The trouble of course with vintage knitting patterns is that they’re not very easy to use. As much as I love my vintage knitting book collection, and with the best will in the world, I have found patterns for vintage knitwear usable only as a jumping off point for my own design work. A showcase for vintage styling, PopKnits also hopes to demystify the process of knitting from vintage patterns. Reading Cindy Moore’s article, Rewriting Vintage Patterns, in the Winter issue of PopKnits, helps simplify the process of charting vintage lace designs. I look forward to reading future articles that might help me make better use of the vintage pattern books in my collection.
Lovers of vintage sweater patterns know that they’re often noted for a gauge that modern knitters find impossibly fine. To achieve a true vintage look, you simply have to put in some serious knitting time. What you achieve for the hours and hours of work involved makes an impossibly fine gauge worth the trouble – a true modern classic; something your own future granddaughter will be delighted to wear. I was delighted to find true vintage styling in many of the patterns in PopKnits.
I simply adored the Footlights Cardigan, by Sarah Pope, in the magazine’s inaugural issue. Inspired by a vintage sweater the designer inherited from her grandmother, Sarah’s pattern uses lace weight yarn(!) and gets all the details of modern vintage styling right.
Knit from the top down, the V-necked raglan sleeved cardigan features a Shetland shell lace pattern, and thoroughly modern shaping gives ample ease to the garment across the bust. I have long been searching for a pattern to help Liberate My Laceweight, and Footlights is perfect for the job. I can’t wait to get knitting.
Other noteworthy patterns include Cubix, a 1960’s Op Art inspired jacket, Clarissa, a pattern for ladylike lace gloves, and the one-skein-wonder, Fayfay, an openwork scarf knit in that perennial Rowan favorite, Kidsilk Haze.
Beyond the articles and patterns you’d expect in an online magazine, one of my favorite features in PopKnits is the inspired use of external links for each pattern. Each pattern has its own Flickr set of images, and knitters are invited to add PopKnits-specific tags to images of their finished items, and become a part of the Flickr set. While linking images to patterns is available on Ravelry, it’s really nice to see PopKnits integrate resources for people who choose to participate outside Ravelry, in other social media sites. It’s clear from this function that a good deal of thought went into the usability of the site’s design.
I do have one concern with PopKnits , and this is with their Terms and Conditions for designers. While I truly wish I could gloss over it, it’s not insignificant. The rules regarding copyright located in the submission guidelines are quite restrictive about how and where the patterns can be used after they’ve appeared in the magazine and, at the same time, they’re a bit sketchy when it comes to the finer details.

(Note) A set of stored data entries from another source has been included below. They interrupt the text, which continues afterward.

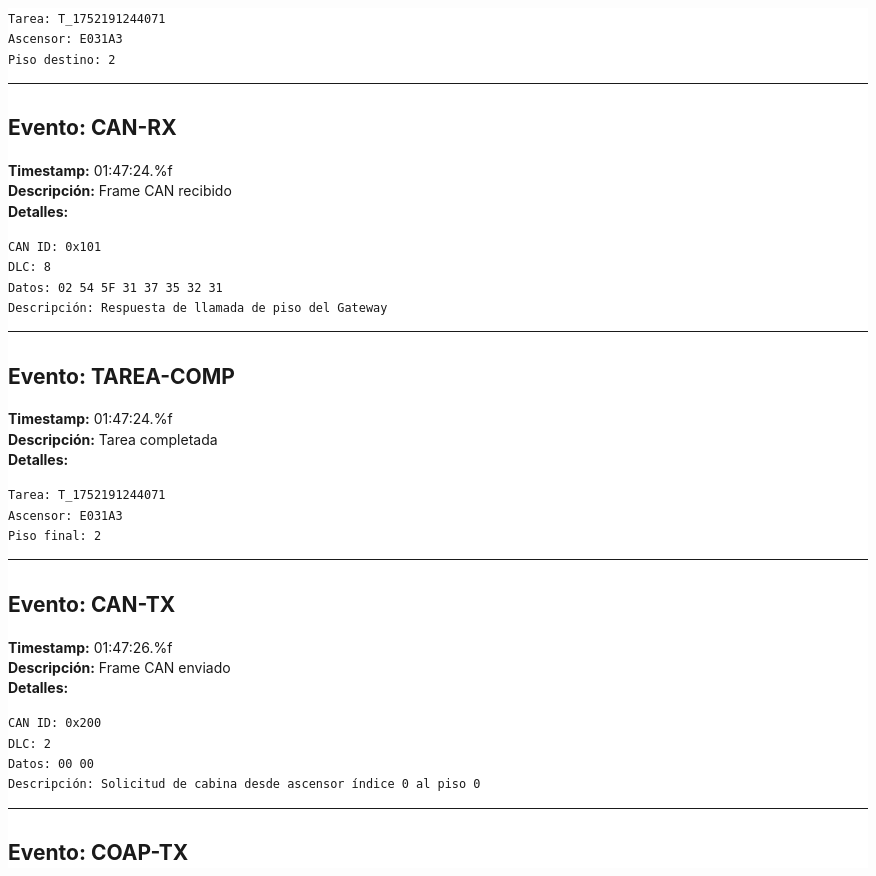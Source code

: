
 ```
Tarea: T_1752191244071
Ascensor: E031A3
Piso destino: 2
```

---

## Evento: CAN-RX

**Timestamp:** 01:47:24.%f  
**Descripción:** Frame CAN recibido  
**Detalles:**

```
CAN ID: 0x101
DLC: 8
Datos: 02 54 5F 31 37 35 32 31 
Descripción: Respuesta de llamada de piso del Gateway
```

---

## Evento: TAREA-COMP

**Timestamp:** 01:47:24.%f  
**Descripción:** Tarea completada  
**Detalles:**

```
Tarea: T_1752191244071
Ascensor: E031A3
Piso final: 2
```

---

## Evento: CAN-TX

**Timestamp:** 01:47:26.%f  
**Descripción:** Frame CAN enviado  
**Detalles:**

```
CAN ID: 0x200
DLC: 2
Datos: 00 00 
Descripción: Solicitud de cabina desde ascensor índice 0 al piso 0
```

---

## Evento: COAP-TX
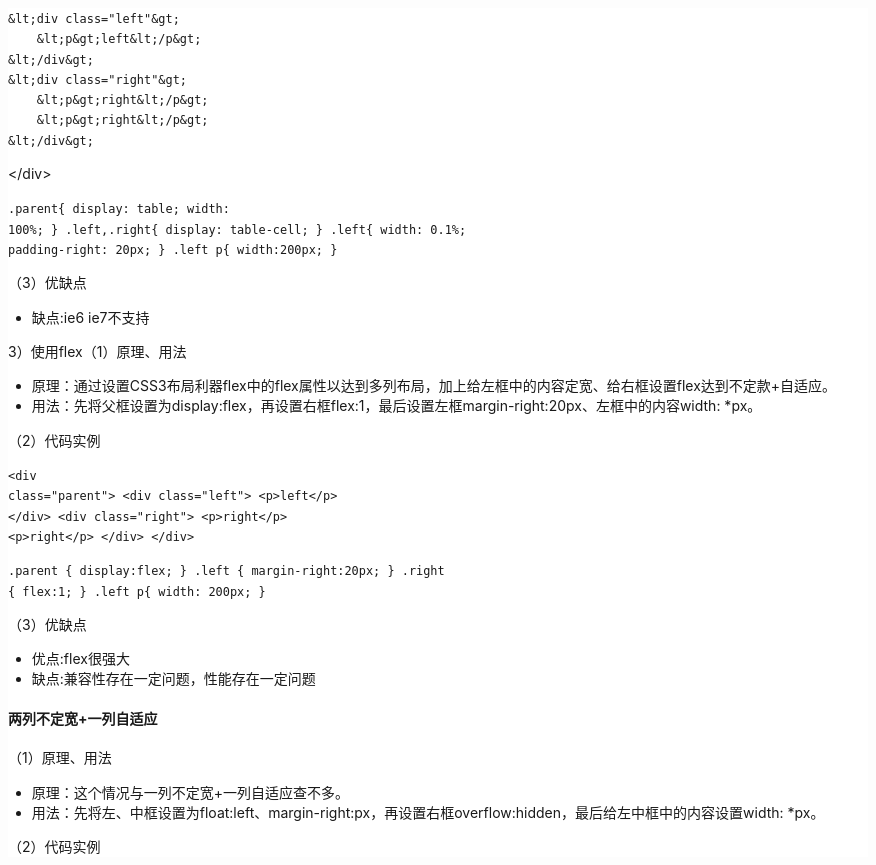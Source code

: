     &lt;div class="left"&gt;
        &lt;p&gt;left&lt;/p&gt;
    &lt;/div&gt;
    &lt;div class="right"&gt;
        &lt;p&gt;right&lt;/p&gt;
        &lt;p&gt;right&lt;/p&gt;
    &lt;/div&gt;
&lt;/div&gt;</code></pre>
    <pre><code>.parent{
    display: table; width: 100%;
    }
.left,.right{
    display: table-cell;
}
.left{
    width: 0.1%;
    padding-right: 20px;
}
.left p{
    width:200px;
}</code></pre>
    <p>（3）优缺点</p>
    <ul>
        <li>缺点:ie6 ie7不支持</li>
    </ul>
    <p>3）使用flex（1）原理、用法</p>
    <ul>
        <li>原理：通过设置CSS3布局利器flex中的flex属性以达到多列布局，加上给左框中的内容定宽、给右框设置flex达到不定款+自适应。</li>
        <li>用法：先将父框设置为display:flex，再设置右框flex:1，最后设置左框margin-right:20px、左框中的内容width: *px。</li>
    </ul>
    <p>（2）代码实例</p>
    <pre><code>&lt;div class="parent"&gt;
    &lt;div class="left"&gt;
        &lt;p&gt;left&lt;/p&gt;
    &lt;/div&gt;
    &lt;div class="right"&gt;
        &lt;p&gt;right&lt;/p&gt;
        &lt;p&gt;right&lt;/p&gt;
    &lt;/div&gt;
&lt;/div&gt;</code></pre>
    <pre><code>.parent {
    display:flex;
}
.left {
    margin-right:20px;
}
.right {
    flex:1;
}
.left p{
    width: 200px;
}</code></pre>
    <p>（3）优缺点</p>
    <ul>
        <li>优点:flex很强大</li>
        <li>缺点:兼容性存在一定问题，性能存在一定问题</li>
    </ul>
    <h4>两列不定宽+一列自适应</h4>
    <p>（1）原理、用法</p>
    <ul>
        <li>原理：这个情况与一列不定宽+一列自适应查不多。</li>
        <li>用法：先将左、中框设置为float:left、margin-right:px，再设置右框overflow:hidden，最后给左中框中的内容设置width: *px。</li>
    </ul>
    <p>（2）代码实例</p>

Although they stipulate that “[d]esigners retain ownership rights to their patterns”, according to their guidelines Popknits is free to “republish” them, with no explanation of what, exactly, that term means. With a wealth of publishing options available today, the how’s and where’s of all the terms in the agreement need to be much more carefully defined. Most worrying, however, is the fact that under the terms of the PopKnits agreement, patterns published in the magazine can never be offered for sale by the designer. Ever. Meaning that while the designer may well “retain ownership rights to their patterns”, at the end of the deal there is little of value left to own.
Presumably these restrictions are written so as not to conflict with the Creative Commons License under which all patterns in PopKnits are published. While the site gets high marks for choosing a licensing structure that’s fast becoming the standard for web-based publication, this particular license doesn’t actually mean that the work cannot be used commercially by the designer. It simply means that others must not do so. Requiring designers to accept this condition makes PopKnits‘ terms and conditions unnecessarily restrictive. It is hard to see what designers could possibly hope to gain from being published in PopKnits, beyond a wider audience for their work.
It is, however, early days for the magazine. PopKnits is one woman operation, and its owner, Stephanie Pajonas, has had to wear many hats to get the magazine off the ground. I do know a bit about the amount of hard work and dedication it takes to make an online magazine happen. Indeed I do. It’s not easy wearing all those hats. I’m hoping to see a revision of PopKnits‘ terms and conditions, bringing them in line with other knitting publications, and allowing designers to profit from their work. There’s a great deal to admire about the site in general, and its mission of bringing vintage inspired knitwear design to a wider audience specifically. I look forward to seeing more of the vintage styling I love so well, and watching the magazine take shape over future issues.
Many thanks, Melissa, for the link!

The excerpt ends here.